Mark worked nonstop, sweat soaking through his clothes, his hands blackened with grease and scorched by sparks. Anahrin, though slower, would stop working on the rest of the ship, lending his precision when it mattered, steadying a frame with his tools, adjusting alignments, and correcting Mark's mistakes with small reminders.
By the end of the second week, one of the two engines lay finished in the chamber. Its polished casing reflected the overhead lights, hidden by some of the changes Mark had brought to it.
"It's nowhere near as tall as the original, and it looks meaner too," Mark said, leaning back against a railing, exhausted but proud of the new engine whose size had been reduced from a whopping 60 meters wide by 40 meters tall and 50 meters deep to a sleek 60 meters wide by 15 meters tall and 50 meters long. His hope was that reducing the astronomical height to about 35% of what it was would allow for less weight and for the engines to occupy less space, while at the very least maintaining the previous outputs.

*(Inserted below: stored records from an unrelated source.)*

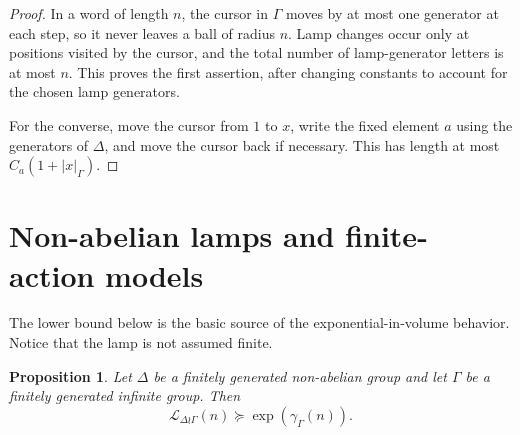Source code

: \documentclass[11pt]{article}
\newcommand{\LEF}{\mathcal L}
\newtheorem{proposition}[theorem]{Proposition}
\begin{document}
\begin{proof}
In a word of length \(n\), the cursor in \(\Gamma\) moves by at most one generator at each step, so it never leaves a ball of radius \(n\). Lamp changes occur only at positions visited by the cursor, and the total number of lamp-generator letters is at most \(n\). This proves the first assertion, after changing constants to account for the chosen lamp generators.

For the converse, move the cursor from \(1\) to \(x\), write the fixed element \(a\) using the generators of \(\Delta\), and move the cursor back if necessary. This has length at most \(C_a(1+|x|_\Gamma)\).
\end{proof}

\section{Non-abelian lamps and finite-action models}

The lower bound below is the basic source of the exponential-in-volume behavior. Notice that the lamp is not assumed finite.

\begin{proposition}
Let \(\Delta\) be a finitely generated non-abelian group and let \(\Gamma\) be a finitely generated infinite group. Then
\[
\LEF_{\Delta\wr\Gamma}(n)\succeq \exp(\gamma_\Gamma(n)).
\]
\end{proposition}
\end{document}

The factory had a testing chamber that had largely been degraded, but they had managed to bring it back to okayish working order. They moved the engine into place with the help of cargo drones, clamping it into a massive test stand. They attached the conduits to the walls, feeding power and control into the engine.
Mark found his throat dry as he strapped himself into the control chair, fingers hovering above the ignition sequence. "Well… no guts, no glory, right?"
Anahrin stood behind a protective glass that was made out of some crystalline material that was unknown to humankind, yet Anahrin boasted that it was stronger than diamonds. He gave Mark a faint nod. "Proceed."
Mark keyed the startup sequence.
The chamber shuddered as the engine came alive. A low hum filled the air, slowly building up to a steady thrum that Mark could feel reverberating in his chest. Then, blue light flickered through the exhaust channels, cycling as the plasma injectors stabilized and numbers cascaded down the console.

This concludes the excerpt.